Archive for the ‘Compare/Contrast’ Category

…Douchebag.

Judge, at conclusion of trial: Well, I must say I was very impressed with the quality of the attorneys for both sides. It's extremely unusual and refreshing to see attorneys acting like lawyers.
Attorney: I would suggest, your honor, that it would be more accurate to say that it is unusual and refreshing to see attorneys not acting like lawyers.
Judge: Point well taken.

–Civil Court, Sutphin Boulevard, Jamaica

Overheard by: Big Larry

And I'm Still Smarter Than You.
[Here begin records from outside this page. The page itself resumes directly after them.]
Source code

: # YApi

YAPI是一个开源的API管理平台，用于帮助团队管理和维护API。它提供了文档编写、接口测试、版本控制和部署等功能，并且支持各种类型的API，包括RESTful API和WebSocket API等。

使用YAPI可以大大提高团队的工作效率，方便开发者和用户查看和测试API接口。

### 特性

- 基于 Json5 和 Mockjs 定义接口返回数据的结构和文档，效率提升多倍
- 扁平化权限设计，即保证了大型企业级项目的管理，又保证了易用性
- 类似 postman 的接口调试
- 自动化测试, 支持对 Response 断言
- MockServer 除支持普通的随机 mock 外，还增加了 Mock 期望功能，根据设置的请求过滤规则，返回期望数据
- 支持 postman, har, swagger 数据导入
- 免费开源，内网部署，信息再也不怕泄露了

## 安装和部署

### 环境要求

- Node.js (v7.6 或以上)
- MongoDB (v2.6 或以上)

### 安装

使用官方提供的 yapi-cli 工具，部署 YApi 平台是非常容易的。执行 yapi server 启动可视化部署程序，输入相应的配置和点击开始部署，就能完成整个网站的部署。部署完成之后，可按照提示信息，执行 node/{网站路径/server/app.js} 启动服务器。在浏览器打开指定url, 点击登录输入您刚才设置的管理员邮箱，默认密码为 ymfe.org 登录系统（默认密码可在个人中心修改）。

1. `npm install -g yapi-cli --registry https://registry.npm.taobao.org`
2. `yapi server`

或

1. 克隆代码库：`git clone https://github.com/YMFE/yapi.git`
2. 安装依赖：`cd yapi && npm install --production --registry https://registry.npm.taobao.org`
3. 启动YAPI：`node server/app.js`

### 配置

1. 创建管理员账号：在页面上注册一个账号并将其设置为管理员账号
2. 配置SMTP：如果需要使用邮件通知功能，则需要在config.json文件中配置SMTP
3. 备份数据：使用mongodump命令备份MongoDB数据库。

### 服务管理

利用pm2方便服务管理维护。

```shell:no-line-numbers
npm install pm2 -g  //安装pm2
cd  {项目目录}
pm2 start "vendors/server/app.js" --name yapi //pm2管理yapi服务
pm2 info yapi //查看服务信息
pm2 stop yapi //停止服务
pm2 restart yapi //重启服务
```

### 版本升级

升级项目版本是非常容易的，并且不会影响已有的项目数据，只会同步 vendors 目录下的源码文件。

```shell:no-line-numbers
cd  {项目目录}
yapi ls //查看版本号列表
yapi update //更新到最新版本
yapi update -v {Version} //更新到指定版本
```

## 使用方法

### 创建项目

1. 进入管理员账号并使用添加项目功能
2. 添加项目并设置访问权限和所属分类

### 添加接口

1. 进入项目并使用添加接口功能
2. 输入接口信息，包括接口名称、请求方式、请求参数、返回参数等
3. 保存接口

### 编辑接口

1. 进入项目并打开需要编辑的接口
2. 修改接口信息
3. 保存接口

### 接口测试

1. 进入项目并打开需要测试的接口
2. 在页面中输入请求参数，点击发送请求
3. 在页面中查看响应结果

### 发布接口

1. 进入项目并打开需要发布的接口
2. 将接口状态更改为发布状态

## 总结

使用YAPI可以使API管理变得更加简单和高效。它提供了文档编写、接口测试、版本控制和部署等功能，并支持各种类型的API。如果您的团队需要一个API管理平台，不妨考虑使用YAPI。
That's Gotta Burn

Hip 18-year-old daughter: Mom, stop laughing! I'm like the least funny person I've ever met.
Mom, laughing: No, you're so funny! You always have been! It's like you have an extra chromosome or something. (walks into an apartment and closes door behind her before her daughter and her friend can follow).
Girl's friend: So, you're retarded. You have an extra chromosome. You're fucking retarded.

–87th & East End

Overheard by: Sophie

Ever Since I Accidentally Tripped Over Them

Tall girl: I think I saw his brother in the chorus of a show I saw for my job.
Short girl: Word.
Tall girl: Yeah.
Short girl: Yeah. There's four of them. And they're all beautiful. It's so not fair. I'm weird-looking and, according to my grandma, my brother looks like the love child of Jake Gyllenhaal and Sanjay Gupta.
Tall girl: And your parents are short Jews.
Short girl: I can't believe you remember that.